TASK OBJECTIVE:
From the listing below, copy each line that holds "peri".

┄┄┄┄┄┄

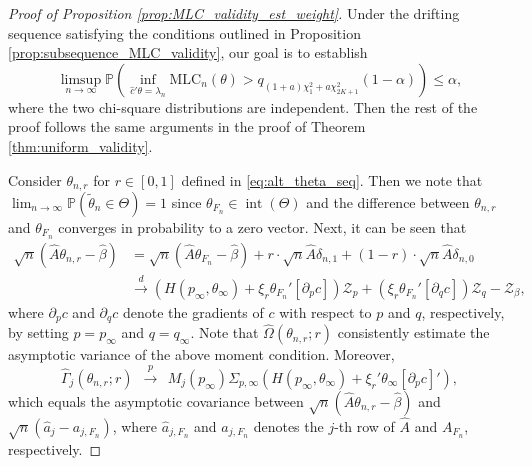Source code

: \documentclass[11pt]{article}
\theoremstyle{definition}
\newcommand{\Prob}{\ensuremath{\mathbb{P}}} %
\newcommand{\0}{\ensuremath{\mathbf{0}}}
\begin{document}
\begin{bibunit}
%
\begin{proof}[Proof of Proposition \ref{prop:MLC_validity_est_weight}]
Under the drifting sequence satisfying the conditions outlined in Proposition \ref{prop:subsequence_MLC_validity}, our goal is to establish
\[
    \limsup_{n\to\infty} \Prob\left(\inf_{\hat{c}'\theta = \lambda_n} \text{MLC}_n(\theta) > q_{(1+a)\chi_1^2 + a\chi_{2K+1}^2}(1-\alpha)\right) \leq \alpha,
\]
where the two chi-square distributions are independent. Then the rest of the proof follows the same arguments in the proof of Theorem \ref{thm:uniform_validity}.

Consider $\theta_{n,r}$ for $r\in [0,1]$ defined in \eqref{eq:alt_theta_seq}. Then we note that $\lim_{n\to\infty}\Prob(\tilde{\theta}_n \in \Theta) = 1$ since $\theta_{F_n} \in \operatorname{int}(\Theta)$ and the difference between $\theta_{n,r}$ and $\theta_{F_n}$ converges in probability to a zero vector. Next, it can be seen that
\begin{align*}
    \sqrt{n}(\hat{A}{\theta}_{n,r} - \hat{\beta})
    &= \sqrt{n}(\hat{A}\theta_{F_n} - \hat{\beta}) + r\cdot \sqrt{n}\hat{A}\delta_{n,1} + (1-r) \cdot \sqrt{n}\hat{A}\delta_{n,0} \\
    &\xrightarrow{d} \left(H(p_\infty,\theta_\infty) + \xi_r \theta_{F_n}' [\partial_{p} c]\right) \mathcal{Z}_p + (\xi_r  \theta_{F_n}' [\partial_{q} c]) \mathcal{Z}_q - \mathcal{Z}_\beta,
\end{align*} 
where $\partial_p c$ and  $\partial_q c$ denote the gradients of $c$ with respect to $p$ and $q$, respectively, by setting $p = p_\infty$ and $q = q_\infty$. 
Note that $\hat{\Omega}(\theta_{n,r};r)$ consistently estimate the asymptotic variance of the above moment condition. Moreover, 
\[
    \hat{\Gamma}_j(\theta_{n,r};r)
    ~~\xrightarrow{p}~~
    M_j(p_\infty) \Sigma_{p,\infty} \left(H(p_\infty, \theta_\infty) + \xi_r'\theta_{\infty}[\partial_p c]'\right),
\]
which equals the asymptotic covariance between $\sqrt{n}(\hat{A}{\theta}_{n,r} - \hat{\beta})$ and $\sqrt{n}(\hat{a}_j - a_{j,F_n})$, where $\hat{a}_{j,F_n}$ and $a_{j,F_n}$ denotes the $j$-th row of $\hat{A}$ and $A_{F_n}$, respectively. 


\end{proof}
\end{bibunit}
\end{document}
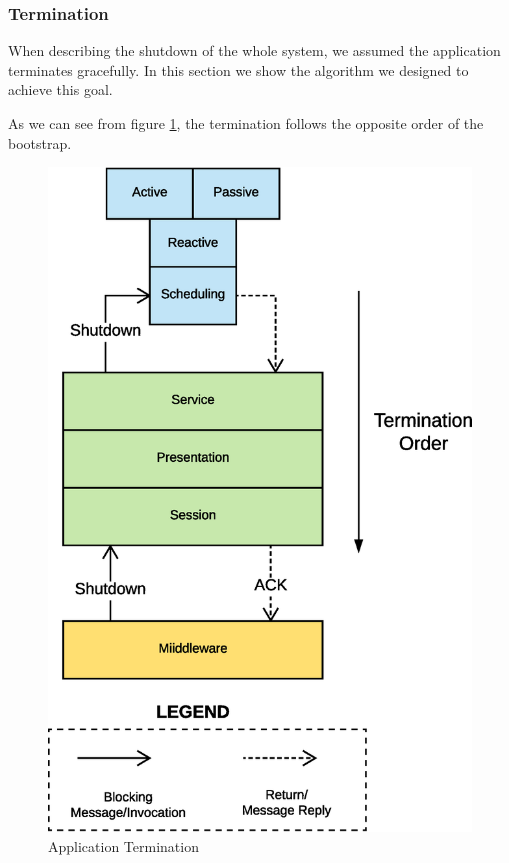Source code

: \subsubsection{Termination}

When describing the shutdown of the whole system, we assumed the application
terminates gracefully.
In this section we show the algorithm we designed to achieve this goal.

As we can see from figure \ref{fig:termination-app}, the termination follows the
opposite order of the bootstrap.

\begin{figure}[H]
  \centering
  \includegraphics[scale=0.4,keepaspectratio]
    {images/solution/termination-app.eps}
  \caption{Application Termination}
  \label{fig:termination-app}
\end{figure}

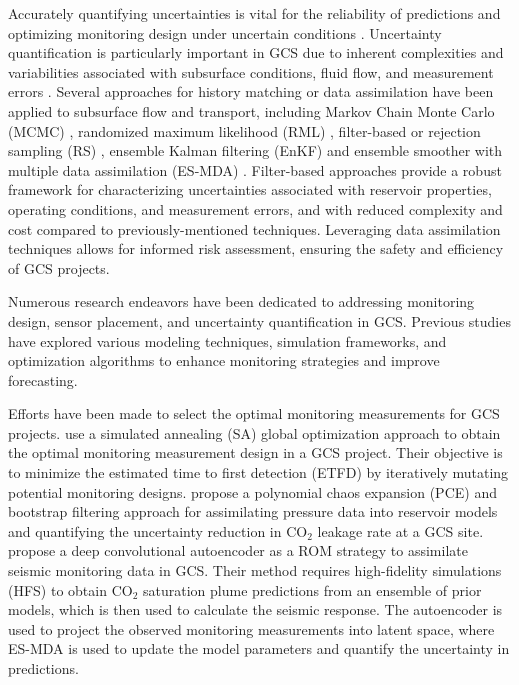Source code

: \documentclass[a4paper,fleqn]{cas-sc}
\begin{document}
Accurately quantifying uncertainties is vital for the reliability of predictions and optimizing monitoring design under uncertain conditions \citep{Zhu2018415, Wang2021, Mohamed201031, Chen2017328, Cremon2020, Bellenfant20092447, Sun2019, Li2011, Nordbotten2012234}. Uncertainty quantification is particularly important in GCS due to inherent complexities and variabilities associated with subsurface conditions, fluid flow, and measurement errors \citep{Jia2018104, Chen2020, Jeong20133771, Jayne2019128}. Several approaches for history matching or data assimilation have been applied to subsurface flow and transport, including Markov Chain Monte Carlo (MCMC) \citep{Emerick2012418, Liu2003188, Chen2016, Chen2017328, Cremon2020}, randomized maximum likelihood (RML) \citep{Chen20121}, filter-based or rejection sampling (RS) \citep{bhark2014assisted, park2013history, ma2008efficient, Caers2011}, ensemble Kalman filtering (EnKF) \citep{Chen2010579, Chang20108011, tavakoli2013comparison, dawuda2022geologic, Ma2019199} and ensemble smoother with multiple data assimilation (ES-MDA) \citep{Rafiee2017, Chen2020, jahandideh2021inference, tadjer2021managing, jiang2021data, liu20213d, misra2022deep}. Filter-based approaches provide a robust framework for characterizing uncertainties associated with reservoir properties, operating conditions, and measurement errors, and with reduced complexity and cost compared to previously-mentioned techniques. Leveraging data assimilation techniques allows for informed risk assessment, ensuring the safety and efficiency of GCS projects. 

Numerous research endeavors have been dedicated to addressing monitoring design, sensor placement, and uncertainty quantification in GCS. Previous studies have explored various modeling techniques, simulation frameworks, and optimization algorithms to enhance monitoring strategies and improve forecasting. 

Efforts have been made to select the optimal monitoring measurements for GCS projects. \citet{Yonkofski2016} use a simulated annealing (SA) global optimization approach to obtain the optimal monitoring measurement design in a GCS project. Their objective is to minimize the estimated time to first detection (ETFD) by iteratively mutating potential monitoring designs. \citet{Oladyshkin2013671} propose a polynomial chaos expansion (PCE) and bootstrap filtering approach for assimilating pressure data into reservoir models and quantifying the uncertainty reduction in CO$_2$ leakage rate at a GCS site. \citet{Liu2020} propose a deep convolutional autoencoder as a ROM strategy to assimilate seismic monitoring data in GCS. Their method requires high-fidelity simulations (HFS) to obtain CO$_2$ saturation plume predictions from an ensemble of prior models, which is then used to calculate the seismic response. The autoencoder is used to project the observed monitoring measurements into latent space, where ES-MDA is used to update the model parameters and quantify the uncertainty in predictions. 
\end{document}
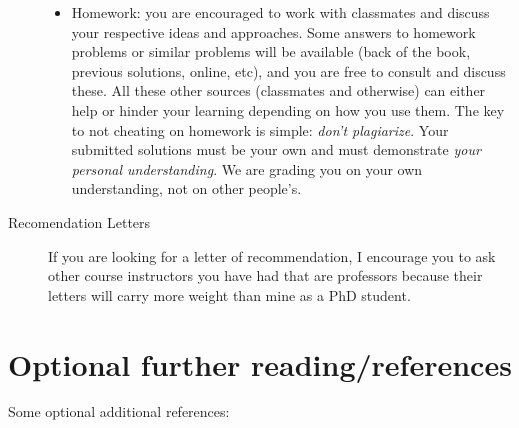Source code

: \documentclass{article}
\begin{document}
\begin{description}
\begin{itemize}
\item Homework: you are encouraged to work with classmates and discuss your respective ideas and approaches. Some answers to homework problems or similar problems will be available (back of the book, previous solutions, online, etc), and you are free to consult and discuss these. All these other sources (classmates and otherwise) can either help or hinder your learning depending on how you use them. The key to not cheating on homework is simple: \emph{don't plagiarize}. Your submitted solutions must be your own and must demonstrate \emph{your personal understanding}. We are grading you on your own understanding, not on other people's.
\end{itemize}
\item[{Recomendation Letters}] If you are looking for a letter of recommendation, I encourage you to ask other course instructors you have had that are professors because their letters will carry more weight than mine as a PhD student.
\end{description}

\section{Optional further reading/references}
\label{references}

Some optional additional references:
\end{document}
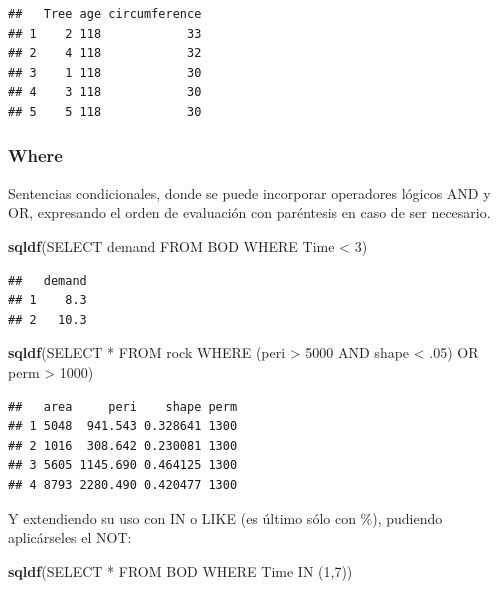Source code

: \documentclass[
]{book}
\newenvironment{Shaded}{\begin{snugshade}}{\end{snugshade}}
\newcommand{\FunctionTok}[1]{\textcolor[rgb]{0.13,0.29,0.53}{\textbf{#1}}}
\newcommand{\NormalTok}[1]{#1}
\newcommand{\StringTok}[1]{\textcolor[rgb]{0.31,0.60,0.02}{#1}}
\begin{document}
\begin{verbatim}
##   Tree age circumference
## 1    2 118            33
## 2    4 118            32
## 3    1 118            30
## 4    3 118            30
## 5    5 118            30
\end{verbatim}

\subsubsection{Where}\label{where}

Sentencias condicionales, donde se puede incorporar operadores lógicos AND y OR, expresando el orden de evaluación con paréntesis en caso de ser necesario.

\begin{Shaded}
\begin{Highlighting}[]
\FunctionTok{sqldf}\NormalTok{(}\StringTok{\textquotesingle{}SELECT demand FROM BOD WHERE Time \textless{} 3\textquotesingle{}}\NormalTok{)}
\end{Highlighting}
\end{Shaded}

\begin{verbatim}
##   demand
## 1    8.3
## 2   10.3
\end{verbatim}

\begin{Shaded}
\begin{Highlighting}[]
\FunctionTok{sqldf}\NormalTok{(}\StringTok{\textquotesingle{}SELECT * FROM rock WHERE (peri \textgreater{} 5000 AND shape \textless{} .05) OR perm \textgreater{} 1000\textquotesingle{}}\NormalTok{)}
\end{Highlighting}
\end{Shaded}

\begin{verbatim}
##   area     peri    shape perm
## 1 5048  941.543 0.328641 1300
## 2 1016  308.642 0.230081 1300
## 3 5605 1145.690 0.464125 1300
## 4 8793 2280.490 0.420477 1300
\end{verbatim}

Y extendiendo su uso con IN o LIKE (es último sólo con \%), pudiendo aplicárseles el NOT:

\begin{Shaded}
\begin{Highlighting}[]
\FunctionTok{sqldf}\NormalTok{(}\StringTok{\textquotesingle{}SELECT * FROM BOD WHERE Time IN (1,7)\textquotesingle{}}\NormalTok{)}
\end{Highlighting}
\end{Shaded}
\end{document}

┄┄┄┄┄┄

EXPECTED ANSWER:
\FunctionTok{sqldf}\NormalTok{(}\StringTok{\textquotesingle{}SELECT * FROM rock WHERE (peri \textgreater{} 5000 AND shape \textless{} .05) OR perm \textgreater{} 1000\textquotesingle{}}\NormalTok{)}
##   area     peri    shape perm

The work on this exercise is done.